20. Shri Trivedi, learned Advocate General, has further submitted that in many High Courts, there are different nomenclatures and in many High Courts, civil revision applications are named as civil revision petitions. For the aforesaid, Shri Trivedi, learned Advocate General, has relied upon the Standing Orders of the High Court of Madras, in which the civil revision under Section 115 of the CPC has been named as civil revision petition. It is submitted that therefore, in Section 8, the legislature has used the words “civil revision application or petition”. It is submitted that the wordings used are not “petition under Article 227 of the Constitution of India”. Shri Trivedi, learned Advocate General appearing on behalf of the plaintiffs, has submitted that if the submission on behalf of the defendants that even the petition under Article 227 of the Constitution of India is barred as per Section 8 of the Commercial Courts Act, then in that case, even such a provision can be said to be ultra vires the Constitution. It is submitted that the power of the Court under Articles 226 and 227 of the Constitution remains unimpaired and such power cannot be affected by any legislative provisions. It is submitted that Article 227 of the Constitution provides that all courts and Tribunals situate within the territorial jurisdiction of the High Court are subject to the superintendence of the High Court.

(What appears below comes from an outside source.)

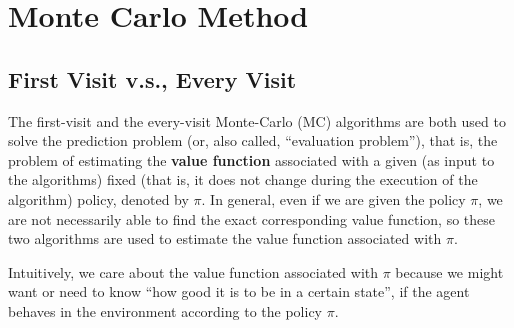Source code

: \chapter{Monte Carlo Method}

\section{First Visit v.s., Every Visit}
The first-visit and the every-visit Monte-Carlo (MC) algorithms are both used to solve the prediction problem (or, also called, ``evaluation problem''), that is, the problem of estimating the \textbf{value function} associated with a given (as input to the algorithms) fixed (that is, it does not change during the execution of the algorithm) policy, denoted by $\pi$. In general, even if we are given the policy $\pi$, we are not necessarily able to find the exact corresponding value function, so these two algorithms are used to estimate the value function associated with $\pi$.

Intuitively, we care about the value function associated with $\pi$ because we might want or need to know ``how good it is to be in a certain state'', if the agent behaves in the environment according to the policy $\pi$.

21. It is further submitted by Shri Kamal Trivedi, learned Advocate General, that as observed by the Hon'ble Supreme Court in a catena of decisions and more particularly, in the case of L. Chandra Kumar v. Union of India reported in (1997) 3 SCC 261, the jurisdiction conferred upon the High Courts under Article 226/227 and upon the Hon'ble Supreme Court under Article 32 of the Constitution is a part of the inviolable basic structure of the Constitution.
22. Making above submissions, and further relying upon the following decisions, it is vehemently submitted by Shri Kamal Trivedi, learned Advocate General, that Section 8 of the Commercial Courts Act does not affect the writ petitions under Article 227 of the Constitution of India and therefore, the bar contained in Section 8 of the Commercial Courts Act against the entertainability of the civil revision application or petition against the interlocutory order shall not be applicable to the writ petition/petitions under Article 227 of the Constitution of India:—
(i) Surya Dev Rai v. Ram Chander Rai reported in (2003) 6 SCC 675
(ii) Shalini Shyam Shetty v. Rajendra Shankar Patil reported in (2010) 8 SCC 329,
(iii) Kaikhusroo Phirozshah Doctor v. State of Bombay reported in AIR 1955 BOMBAY 220
(iv) State of Gujarat v. Vakhatsinghji Vajesinghji Vaghela (Dead) By His Legal Representatives reported in AIR 1968 SC 1481
(v) K. Kannadasan v. Ajoy Khose reported in (2009) 7 SCC 1.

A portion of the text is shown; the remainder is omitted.